━━ Record excerpts ━━
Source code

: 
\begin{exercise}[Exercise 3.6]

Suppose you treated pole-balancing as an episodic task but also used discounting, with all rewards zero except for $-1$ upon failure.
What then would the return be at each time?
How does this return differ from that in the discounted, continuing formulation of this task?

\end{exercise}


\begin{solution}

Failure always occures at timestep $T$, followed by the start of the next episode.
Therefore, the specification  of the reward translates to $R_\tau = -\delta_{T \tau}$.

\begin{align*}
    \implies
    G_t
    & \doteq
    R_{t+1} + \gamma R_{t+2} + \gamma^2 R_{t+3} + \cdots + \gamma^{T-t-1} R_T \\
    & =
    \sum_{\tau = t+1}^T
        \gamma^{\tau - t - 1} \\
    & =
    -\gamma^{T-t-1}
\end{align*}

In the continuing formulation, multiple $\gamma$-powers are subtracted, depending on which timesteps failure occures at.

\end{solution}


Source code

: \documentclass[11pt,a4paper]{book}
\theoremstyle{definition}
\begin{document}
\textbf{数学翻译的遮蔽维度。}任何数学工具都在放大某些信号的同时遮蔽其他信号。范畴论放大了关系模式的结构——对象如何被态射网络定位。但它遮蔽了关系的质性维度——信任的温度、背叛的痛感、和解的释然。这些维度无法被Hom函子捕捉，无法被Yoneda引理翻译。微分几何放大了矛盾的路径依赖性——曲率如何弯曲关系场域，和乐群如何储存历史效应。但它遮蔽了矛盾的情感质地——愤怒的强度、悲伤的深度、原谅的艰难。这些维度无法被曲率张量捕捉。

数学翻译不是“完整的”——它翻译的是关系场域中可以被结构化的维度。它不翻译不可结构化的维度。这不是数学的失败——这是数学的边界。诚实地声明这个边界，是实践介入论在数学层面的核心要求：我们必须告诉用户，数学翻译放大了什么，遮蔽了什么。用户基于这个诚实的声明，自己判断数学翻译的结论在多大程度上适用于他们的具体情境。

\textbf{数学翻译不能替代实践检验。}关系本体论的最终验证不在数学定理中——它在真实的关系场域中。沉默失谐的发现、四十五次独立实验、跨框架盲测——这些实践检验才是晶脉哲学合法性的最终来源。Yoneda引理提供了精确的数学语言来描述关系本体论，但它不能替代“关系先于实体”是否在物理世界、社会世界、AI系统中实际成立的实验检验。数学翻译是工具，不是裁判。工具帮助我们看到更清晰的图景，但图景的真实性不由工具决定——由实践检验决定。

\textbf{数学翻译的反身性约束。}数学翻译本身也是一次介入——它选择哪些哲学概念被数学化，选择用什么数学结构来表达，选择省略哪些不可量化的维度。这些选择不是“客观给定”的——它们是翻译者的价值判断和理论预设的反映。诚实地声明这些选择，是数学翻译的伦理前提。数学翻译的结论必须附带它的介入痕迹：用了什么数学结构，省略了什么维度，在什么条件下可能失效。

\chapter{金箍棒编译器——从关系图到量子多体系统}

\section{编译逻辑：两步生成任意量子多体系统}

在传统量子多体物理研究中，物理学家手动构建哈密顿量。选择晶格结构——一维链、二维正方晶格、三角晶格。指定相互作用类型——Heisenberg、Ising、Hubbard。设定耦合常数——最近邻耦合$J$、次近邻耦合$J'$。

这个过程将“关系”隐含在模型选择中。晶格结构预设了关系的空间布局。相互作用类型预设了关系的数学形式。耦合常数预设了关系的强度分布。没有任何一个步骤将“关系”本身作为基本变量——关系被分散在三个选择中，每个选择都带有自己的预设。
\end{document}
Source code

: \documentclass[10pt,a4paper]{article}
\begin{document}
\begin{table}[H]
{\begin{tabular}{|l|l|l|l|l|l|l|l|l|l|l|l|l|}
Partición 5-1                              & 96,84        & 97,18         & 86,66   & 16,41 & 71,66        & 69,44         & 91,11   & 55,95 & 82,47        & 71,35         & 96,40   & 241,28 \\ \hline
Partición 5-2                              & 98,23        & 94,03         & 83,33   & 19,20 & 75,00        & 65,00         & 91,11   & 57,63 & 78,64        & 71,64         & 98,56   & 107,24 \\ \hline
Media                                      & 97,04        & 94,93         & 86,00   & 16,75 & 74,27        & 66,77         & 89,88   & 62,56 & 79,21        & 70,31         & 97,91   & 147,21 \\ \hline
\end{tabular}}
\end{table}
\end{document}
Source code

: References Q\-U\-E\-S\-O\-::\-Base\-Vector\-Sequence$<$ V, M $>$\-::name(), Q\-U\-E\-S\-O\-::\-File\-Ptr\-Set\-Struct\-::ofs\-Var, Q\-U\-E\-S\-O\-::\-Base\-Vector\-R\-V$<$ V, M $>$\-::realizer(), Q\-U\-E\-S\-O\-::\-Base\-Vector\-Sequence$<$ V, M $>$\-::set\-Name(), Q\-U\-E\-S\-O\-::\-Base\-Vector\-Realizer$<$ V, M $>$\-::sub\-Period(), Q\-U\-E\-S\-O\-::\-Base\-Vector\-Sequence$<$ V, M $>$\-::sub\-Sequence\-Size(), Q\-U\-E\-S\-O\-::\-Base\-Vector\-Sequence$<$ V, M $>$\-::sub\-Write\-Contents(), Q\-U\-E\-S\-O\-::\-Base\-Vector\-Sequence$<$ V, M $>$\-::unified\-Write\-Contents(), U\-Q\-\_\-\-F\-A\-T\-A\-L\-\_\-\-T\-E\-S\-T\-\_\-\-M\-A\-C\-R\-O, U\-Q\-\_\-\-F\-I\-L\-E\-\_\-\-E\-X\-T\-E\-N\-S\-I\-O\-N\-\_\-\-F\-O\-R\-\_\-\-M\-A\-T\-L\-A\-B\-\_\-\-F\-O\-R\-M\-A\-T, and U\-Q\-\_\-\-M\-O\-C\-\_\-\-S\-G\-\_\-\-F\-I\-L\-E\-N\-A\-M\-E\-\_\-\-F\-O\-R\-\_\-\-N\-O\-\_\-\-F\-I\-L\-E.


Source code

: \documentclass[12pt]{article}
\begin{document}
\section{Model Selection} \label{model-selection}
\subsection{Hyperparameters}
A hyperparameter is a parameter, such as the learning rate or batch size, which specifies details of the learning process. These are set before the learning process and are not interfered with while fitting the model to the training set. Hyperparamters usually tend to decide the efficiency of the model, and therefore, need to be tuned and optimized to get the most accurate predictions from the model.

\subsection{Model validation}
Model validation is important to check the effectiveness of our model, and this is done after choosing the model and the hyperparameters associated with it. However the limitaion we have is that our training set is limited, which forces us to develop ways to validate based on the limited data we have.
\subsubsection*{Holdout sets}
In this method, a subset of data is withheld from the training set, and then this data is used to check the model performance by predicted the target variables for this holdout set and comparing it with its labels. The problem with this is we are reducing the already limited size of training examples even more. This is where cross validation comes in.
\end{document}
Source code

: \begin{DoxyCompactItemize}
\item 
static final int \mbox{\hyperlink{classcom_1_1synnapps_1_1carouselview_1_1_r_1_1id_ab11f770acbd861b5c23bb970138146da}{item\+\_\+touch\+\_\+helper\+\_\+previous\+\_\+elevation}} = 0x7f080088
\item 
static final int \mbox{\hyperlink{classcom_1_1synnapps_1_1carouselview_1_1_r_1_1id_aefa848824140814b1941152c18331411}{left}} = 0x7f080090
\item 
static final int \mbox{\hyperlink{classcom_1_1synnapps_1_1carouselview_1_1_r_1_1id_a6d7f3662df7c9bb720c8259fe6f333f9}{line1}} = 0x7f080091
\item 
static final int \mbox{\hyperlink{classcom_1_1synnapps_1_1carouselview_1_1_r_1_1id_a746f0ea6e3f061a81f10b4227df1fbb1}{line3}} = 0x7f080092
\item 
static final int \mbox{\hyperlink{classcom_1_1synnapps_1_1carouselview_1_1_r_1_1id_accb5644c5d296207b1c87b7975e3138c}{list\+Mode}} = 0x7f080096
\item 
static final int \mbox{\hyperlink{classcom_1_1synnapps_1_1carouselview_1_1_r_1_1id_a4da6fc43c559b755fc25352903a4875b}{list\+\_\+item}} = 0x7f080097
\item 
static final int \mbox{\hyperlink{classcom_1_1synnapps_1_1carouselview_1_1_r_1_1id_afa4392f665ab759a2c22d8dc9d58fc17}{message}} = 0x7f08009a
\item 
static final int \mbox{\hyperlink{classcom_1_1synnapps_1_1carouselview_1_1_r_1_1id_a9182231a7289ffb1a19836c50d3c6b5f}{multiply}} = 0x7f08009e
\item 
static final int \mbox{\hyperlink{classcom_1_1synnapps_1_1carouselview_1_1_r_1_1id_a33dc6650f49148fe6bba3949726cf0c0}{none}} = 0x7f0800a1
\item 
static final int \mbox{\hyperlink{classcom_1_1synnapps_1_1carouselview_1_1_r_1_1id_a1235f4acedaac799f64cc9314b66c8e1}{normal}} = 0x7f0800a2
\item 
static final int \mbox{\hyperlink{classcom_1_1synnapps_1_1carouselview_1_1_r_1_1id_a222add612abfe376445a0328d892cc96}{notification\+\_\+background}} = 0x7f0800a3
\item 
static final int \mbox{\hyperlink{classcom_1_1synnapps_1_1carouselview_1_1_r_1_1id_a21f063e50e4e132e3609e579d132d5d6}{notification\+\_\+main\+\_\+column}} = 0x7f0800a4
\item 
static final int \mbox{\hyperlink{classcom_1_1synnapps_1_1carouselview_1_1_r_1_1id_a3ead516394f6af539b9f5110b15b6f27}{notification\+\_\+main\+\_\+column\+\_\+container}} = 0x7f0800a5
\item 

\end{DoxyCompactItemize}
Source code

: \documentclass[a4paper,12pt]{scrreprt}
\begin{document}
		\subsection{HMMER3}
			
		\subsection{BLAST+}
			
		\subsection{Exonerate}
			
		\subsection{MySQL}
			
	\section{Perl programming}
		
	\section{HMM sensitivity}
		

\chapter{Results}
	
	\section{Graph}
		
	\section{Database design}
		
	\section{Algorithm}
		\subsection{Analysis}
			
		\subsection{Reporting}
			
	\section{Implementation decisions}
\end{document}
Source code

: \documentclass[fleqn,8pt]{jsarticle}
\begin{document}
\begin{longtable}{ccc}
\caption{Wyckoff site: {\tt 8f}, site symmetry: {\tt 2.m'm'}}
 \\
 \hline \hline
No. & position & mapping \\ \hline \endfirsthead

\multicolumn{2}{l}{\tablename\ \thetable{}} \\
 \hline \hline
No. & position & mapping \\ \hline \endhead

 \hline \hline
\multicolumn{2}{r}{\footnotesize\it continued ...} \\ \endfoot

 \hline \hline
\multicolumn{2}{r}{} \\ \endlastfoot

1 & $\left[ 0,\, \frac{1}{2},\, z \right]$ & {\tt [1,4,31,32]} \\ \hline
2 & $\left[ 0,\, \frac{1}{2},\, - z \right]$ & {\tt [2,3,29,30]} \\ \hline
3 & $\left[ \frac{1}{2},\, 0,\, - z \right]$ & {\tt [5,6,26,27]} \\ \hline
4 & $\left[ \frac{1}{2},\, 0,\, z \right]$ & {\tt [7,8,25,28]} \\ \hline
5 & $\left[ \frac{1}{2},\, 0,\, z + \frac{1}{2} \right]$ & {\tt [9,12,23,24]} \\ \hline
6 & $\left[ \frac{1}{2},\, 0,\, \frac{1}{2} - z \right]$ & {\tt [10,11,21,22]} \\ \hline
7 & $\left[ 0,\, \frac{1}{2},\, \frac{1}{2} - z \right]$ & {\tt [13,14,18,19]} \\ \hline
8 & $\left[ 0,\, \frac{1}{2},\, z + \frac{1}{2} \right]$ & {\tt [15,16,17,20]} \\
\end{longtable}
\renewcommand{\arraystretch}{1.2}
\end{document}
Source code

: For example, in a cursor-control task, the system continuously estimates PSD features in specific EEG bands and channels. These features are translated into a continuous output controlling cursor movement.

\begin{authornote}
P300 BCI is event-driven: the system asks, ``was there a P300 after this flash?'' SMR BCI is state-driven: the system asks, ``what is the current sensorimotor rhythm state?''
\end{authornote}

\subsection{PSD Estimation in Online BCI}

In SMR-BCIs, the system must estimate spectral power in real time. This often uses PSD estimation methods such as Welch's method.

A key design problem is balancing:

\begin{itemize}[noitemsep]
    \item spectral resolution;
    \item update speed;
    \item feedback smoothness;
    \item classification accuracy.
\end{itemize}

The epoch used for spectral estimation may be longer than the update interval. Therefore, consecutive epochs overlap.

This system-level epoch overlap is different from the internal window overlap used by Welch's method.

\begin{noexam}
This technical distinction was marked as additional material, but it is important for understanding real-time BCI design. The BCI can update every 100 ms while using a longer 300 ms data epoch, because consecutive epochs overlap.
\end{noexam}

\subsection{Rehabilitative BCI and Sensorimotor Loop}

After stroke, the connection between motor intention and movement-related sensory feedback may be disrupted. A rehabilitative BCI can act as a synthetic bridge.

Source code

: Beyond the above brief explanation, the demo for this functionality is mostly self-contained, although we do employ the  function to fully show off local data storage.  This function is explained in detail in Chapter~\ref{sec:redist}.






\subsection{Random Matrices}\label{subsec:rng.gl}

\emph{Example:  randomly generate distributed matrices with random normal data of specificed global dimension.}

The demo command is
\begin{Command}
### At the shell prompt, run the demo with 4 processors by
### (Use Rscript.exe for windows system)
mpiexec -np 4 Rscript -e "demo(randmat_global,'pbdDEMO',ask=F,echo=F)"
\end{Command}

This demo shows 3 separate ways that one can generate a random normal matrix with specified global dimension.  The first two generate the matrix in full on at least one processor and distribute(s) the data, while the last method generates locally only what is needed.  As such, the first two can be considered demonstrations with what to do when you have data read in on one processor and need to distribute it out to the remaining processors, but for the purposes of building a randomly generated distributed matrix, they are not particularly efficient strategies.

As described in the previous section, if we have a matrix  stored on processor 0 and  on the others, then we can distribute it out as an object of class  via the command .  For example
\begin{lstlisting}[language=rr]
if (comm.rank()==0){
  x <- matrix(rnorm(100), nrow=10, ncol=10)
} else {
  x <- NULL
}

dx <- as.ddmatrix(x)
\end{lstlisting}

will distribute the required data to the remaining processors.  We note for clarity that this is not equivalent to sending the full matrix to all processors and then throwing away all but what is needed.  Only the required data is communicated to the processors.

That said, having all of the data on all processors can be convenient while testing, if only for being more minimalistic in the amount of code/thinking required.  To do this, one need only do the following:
━━━
Check each line of the records above, and copy those that hold the word "multicolumn".

■ Task output ■
\multicolumn{2}{l}{\tablename\ \thetable{}} \\
\multicolumn{2}{r}{\footnotesize\it continued ...} \\ \endfoot
\multicolumn{2}{r}{} \\ \endlastfoot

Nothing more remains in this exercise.